Hij maakt voor zichzelf koffie en met de mok gaat hij aan de eettafel zitten. Het wordt langzaam donker. De motregen lijkt wel wat minder geworden maar al met al blijft het een grauwe en naargeestige oktoberdag. Hij huivert en de oorzaak daarvan zit niet in de grauwheid van deze dag maar meer in wat hij beleeft heeft. Vragen, vragen en vragen schieten door zijn schedel. Hoe kan die vrouw zo snel op dat bankje gekomen zijn en hoe zo snel bij de auto? Waarom is zijn hond zo bang? Kent zij hem en waarvan dan? Maar wie is zij? Vooralsnog is dat de grootste vraag en de beantwoording daarvan zal waarschijnlijk veel duidelijk maken. Dat loopje van haar. Dat kent hij ergens van maar wie in zijn kennissenkring heeft blond haar en is slank?
Hij maakt wat te eten en verzet zijn gedachten door een dom spelletje op de computer te spelen. Het lukt maar ten dele want domme spelletjes geven je brein nog genoeg speelruimte om na te denken. Plotseling begint de hond als een gek te blaffen en spurt met poten die wegglijden op het laminaat naar de achterdeur. Hij schrikt zich rot en haast zich ook naar de deur. De hond staat met de poten tegen het raam en is helemaal dol. Eerst trekt hij de hond weg naar het halletje en tuurt dan door het glas. Niets of niemand te zien. Voorzichtig draait hij de deur van het slot en als hij naar buiten stapt, gaat de buitenverlichting aan. Als er iemand was had het moeten branden en die wetenschap stelt hem enigszins gerust. Hij loopt weer naar binnen en bevrijdt de hond. Die rent naar de achterdeur maar stopt dan abrupt. Geen stap zet die hond buiten de deur. Zacht jankend en met de staart tussen de poten kijkt hij wisselend naar buiten en naar hem. Het beest is beslist van iets bang. Hij doet de deur voor zijn neus dicht en loopt de keuken in. Ergens staat nog een fles whisky. Een longdrink met half cola half geestrijk vocht kan hij nu wel gebruiken. Hij nestelt zich op de bank en als de hond hem vragend aankijkt, mag hij naast hem liggen. Na een diepe zucht ligt de hond met de kop op zijn dijbeen gelukkig te wezen en hij vraagt zich af wat dat hele gedoe nu weer was.

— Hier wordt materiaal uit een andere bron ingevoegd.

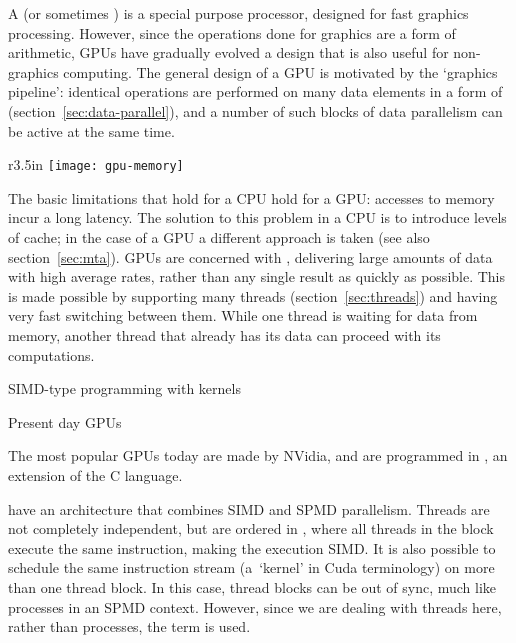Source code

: 
A  (or sometimes ) is a special purpose processor,
designed for fast graphics processing. However, since the operations
done for graphics are a form of arithmetic, \acp{GPU} have gradually
evolved a design that is also useful for non-graphics computing.
The general design of a \ac{GPU} is motivated by the `graphics
pipeline': identical
operations are performed on many data elements
in a form of 
(section~\ref{sec:data-parallel}),
and a number of such
blocks of data parallelism can be active at the same time.

\begin{wrapfigure}{r}{3.5in}
\texttt{[image: gpu-memory]}
\caption{Memory structure of a GPU.}
\label{fig:gpu-memory}
\end{wrapfigure}
%
The basic limitations that hold for a CPU hold for a \ac{GPU}:
accesses to memory incur a long latency. The solution to this problem
in a CPU is to introduce levels of cache; in the case of a \ac{GPU} a
different approach is taken (see also
section~\ref{sec:mta}). \acp{GPU} are concerned with
, delivering large amounts of data
with high average rates, rather than any single result as quickly as
possible. This is made possible by supporting many threads
(section~\ref{sec:threads}) and having very fast switching between
them. While one thread is waiting for data from memory, another thread
that already has its data can proceed with its computations.

 {SIMD-type programming with kernels}
\label{sec:gpu-kernel}

Present day \acp{GPU}
\begin{footnoteenv}
{The most popular GPUs today are made by
  NVidia, and are programmed in , an extension of the
  C language.}
  \end{footnoteenv}
have an architecture that combines \ac{SIMD}
and \ac{SPMD} parallelism. Threads are not completely independent, but
are ordered in , where all threads in the
block execute the same instruction, making the execution \ac{SIMD}. It
is also possible to schedule the same instruction stream
(a~`kernel' in Cuda terminology) on more than one
thread block. In this case, thread blocks can be out of sync, much
like processes in an \ac{SPMD} context. However, since we are dealing
with threads here, rather than processes, the term  is used.


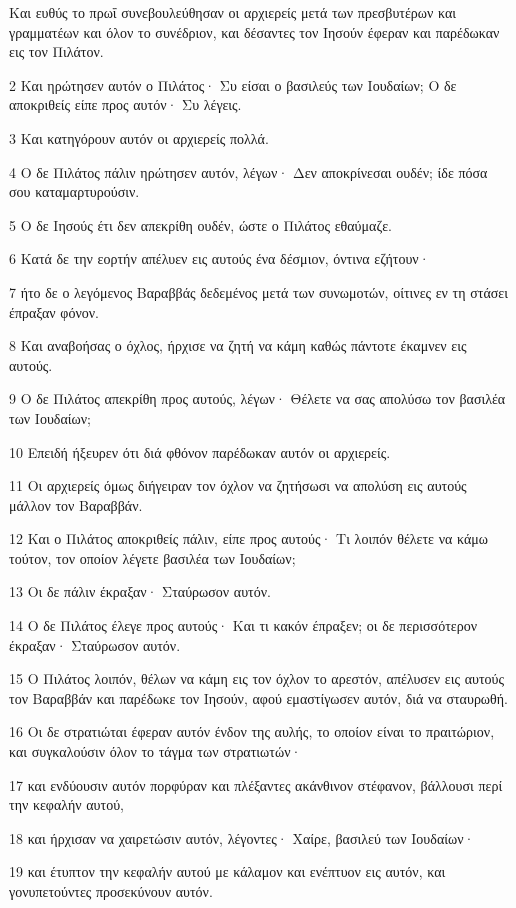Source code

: \par Και ευθύς το πρωΐ συνεβουλεύθησαν οι αρχιερείς μετά των πρεσβυτέρων και γραμματέων και όλον το συνέδριον, και δέσαντες τον Ιησούν έφεραν και παρέδωκαν εις τον Πιλάτον.
\par 2 Και ηρώτησεν αυτόν ο Πιλάτος· Συ είσαι ο βασιλεύς των Ιουδαίων; Ο δε αποκριθείς είπε προς αυτόν· Συ λέγεις.
\par 3 Και κατηγόρουν αυτόν οι αρχιερείς πολλά.
\par 4 Ο δε Πιλάτος πάλιν ηρώτησεν αυτόν, λέγων· Δεν αποκρίνεσαι ουδέν; ίδε πόσα σου καταμαρτυρούσιν.
\par 5 Ο δε Ιησούς έτι δεν απεκρίθη ουδέν, ώστε ο Πιλάτος εθαύμαζε.
\par 6 Κατά δε την εορτήν απέλυεν εις αυτούς ένα δέσμιον, όντινα εζήτουν·
\par 7 ήτο δε ο λεγόμενος Βαραββάς δεδεμένος μετά των συνωμοτών, οίτινες εν τη στάσει έπραξαν φόνον.
\par 8 Και αναβοήσας ο όχλος, ήρχισε να ζητή να κάμη καθώς πάντοτε έκαμνεν εις αυτούς.
\par 9 Ο δε Πιλάτος απεκρίθη προς αυτούς, λέγων· Θέλετε να σας απολύσω τον βασιλέα των Ιουδαίων;
\par 10 Επειδή ήξευρεν ότι διά φθόνον παρέδωκαν αυτόν οι αρχιερείς.
\par 11 Οι αρχιερείς όμως διήγειραν τον όχλον να ζητήσωσι να απολύση εις αυτούς μάλλον τον Βαραββάν.
\par 12 Και ο Πιλάτος αποκριθείς πάλιν, είπε προς αυτούς· Τι λοιπόν θέλετε να κάμω τούτον, τον οποίον λέγετε βασιλέα των Ιουδαίων;
\par 13 Οι δε πάλιν έκραξαν· Σταύρωσον αυτόν.
\par 14 Ο δε Πιλάτος έλεγε προς αυτούς· Και τι κακόν έπραξεν; οι δε περισσότερον έκραξαν· Σταύρωσον αυτόν.
\par 15 Ο Πιλάτος λοιπόν, θέλων να κάμη εις τον όχλον το αρεστόν, απέλυσεν εις αυτούς τον Βαραββάν και παρέδωκε τον Ιησούν, αφού εμαστίγωσεν αυτόν, διά να σταυρωθή.
\par 16 Οι δε στρατιώται έφεραν αυτόν ένδον της αυλής, το οποίον είναι το πραιτώριον, και συγκαλούσιν όλον το τάγμα των στρατιωτών·
\par 17 και ενδύουσιν αυτόν πορφύραν και πλέξαντες ακάνθινον στέφανον, βάλλουσι περί την κεφαλήν αυτού,
\par 18 και ήρχισαν να χαιρετώσιν αυτόν, λέγοντες· Χαίρε, βασιλεύ των Ιουδαίων·
\par 19 και έτυπτον την κεφαλήν αυτού με κάλαμον και ενέπτυον εις αυτόν, και γονυπετούντες προσεκύνουν αυτόν.
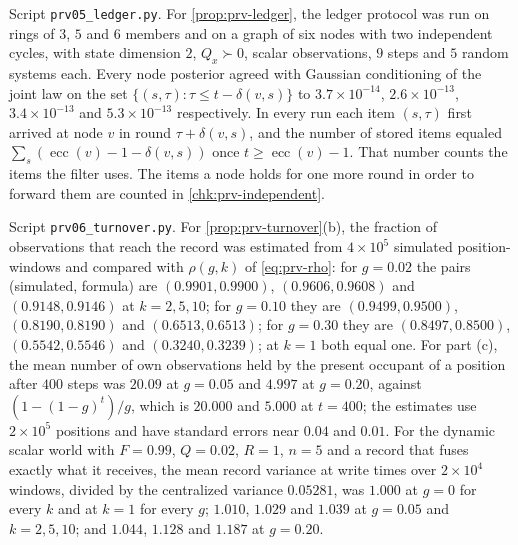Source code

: \begin{numcheck}\label{chk:prv-ledger}
Script \texttt{prv05\_ledger.py}. For \cref{prop:prv-ledger}, the ledger protocol was run on rings of $3$, $5$ and $6$ members and on a graph of six nodes with two independent cycles, with state dimension $2$, $Q_x\succ0$, scalar observations, $9$ steps and $5$ random systems each. Every node posterior agreed with Gaussian conditioning of the joint law on the set $\{(s,\tau):\tau\le t-\delta(v,s)\}$ to $3.7\times10^{-14}$, $2.6\times10^{-13}$, $3.4\times10^{-13}$ and $5.3\times10^{-13}$ respectively. In every run each item $(s,\tau)$ first arrived at node $v$ in round $\tau+\delta(v,s)$, and the number of stored items equaled $\sum_s(\operatorname{ecc}(v)-1-\delta(v,s))$ once $t\ge\operatorname{ecc}(v)-1$. That number counts the items the filter uses. The items a node holds for one more round in order to forward them are counted in \cref{chk:prv-independent}.
\end{numcheck}

\begin{numcheck}[Turnover]\label{chk:prv-turnover}
Script \texttt{prv06\_turnover.py}. For \cref{prop:prv-turnover}(b), the fraction of observations that reach the record was estimated from $4\times10^{5}$ simulated position-windows and compared with $\rho(g,k)$ of \eqref{eq:prv-rho}: for $g=0.02$ the pairs (simulated, formula) are $(0.9901,0.9900)$, $(0.9606,0.9608)$ and $(0.9148,0.9146)$ at $k=2,5,10$; for $g=0.10$ they are $(0.9499,0.9500)$, $(0.8190,0.8190)$ and $(0.6513,0.6513)$; for $g=0.30$ they are $(0.8497,0.8500)$, $(0.5542,0.5546)$ and $(0.3240,0.3239)$; at $k=1$ both equal one. For part (c), the mean number of own observations held by the present occupant of a position after $400$ steps was $20.09$ at $g=0.05$ and $4.997$ at $g=0.20$, against $(1-(1-g)^t)/g$, which is $20.000$ and $5.000$ at $t=400$; the estimates use $2\times10^{5}$ positions and have standard errors near $0.04$ and $0.01$. For the dynamic scalar world with $F=0.99$, $Q=0.02$, $R=1$, $n=5$ and a record that fuses exactly what it receives, the mean record variance at write times over $2\times10^{4}$ windows, divided by the centralized variance $0.05281$, was $1.000$ at $g=0$ for every $k$ and at $k=1$ for every $g$; $1.010$, $1.029$ and $1.039$ at $g=0.05$ and $k=2,5,10$; and $1.044$, $1.128$ and $1.187$ at $g=0.20$.
\end{numcheck}

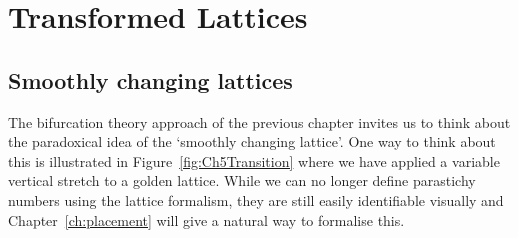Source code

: 

\chapter{Transformed Lattices}
\label{ch:transformations}




\section{Smoothly changing lattices}
The bifurcation theory approach of the previous chapter invites us to think about the paradoxical idea of the `smoothly changing lattice'.
One way to think about this is illustrated in Figure~\ref{fig:Ch5Transition} where we have applied a  variable vertical stretch to a golden lattice.
While we can no longer define parastichy numbers using the lattice formalism, they are still easily identifiable visually and Chapter~\ref{ch:placement} will give a natural way to formalise this. 
%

De slaap is diep en lang. Als hij zijn ogen opent is het al licht. Hij blijft stil liggen omdat de hond, wanneer hij geluid maakt, weet dat hij naar boven mag komen. Hij heeft tijd nodig om na te denken en zodra de dagelijkse bezigheden daar zijn, gaat dat stuk lastiger. Zijn hele leven was één groot ordelijk geheel. Bijna alles was voorspelbaar omdat hij verrassingen en onregelmatigheden haat. Nooit getrouwd, altijd gewerkt en sinds zijn pensionering zielsgelukkig met alle vrije tijd. Een nieuw ritme vinden was niet moeilijk en de aangeschafte hond past daar moeiteloos in. Een hond zeurt niet, vraagt niet wat je denkt, wil niet iets gezelligs doen, accepteert dat wat er op tv is en doet niet moeilijk over eten. Zijn gelukkige bestaan als eeuwige vrijgezel kon zonder problemen worden voortgezet en de hond helpt hem om er een duidelijk ritme aan te geven.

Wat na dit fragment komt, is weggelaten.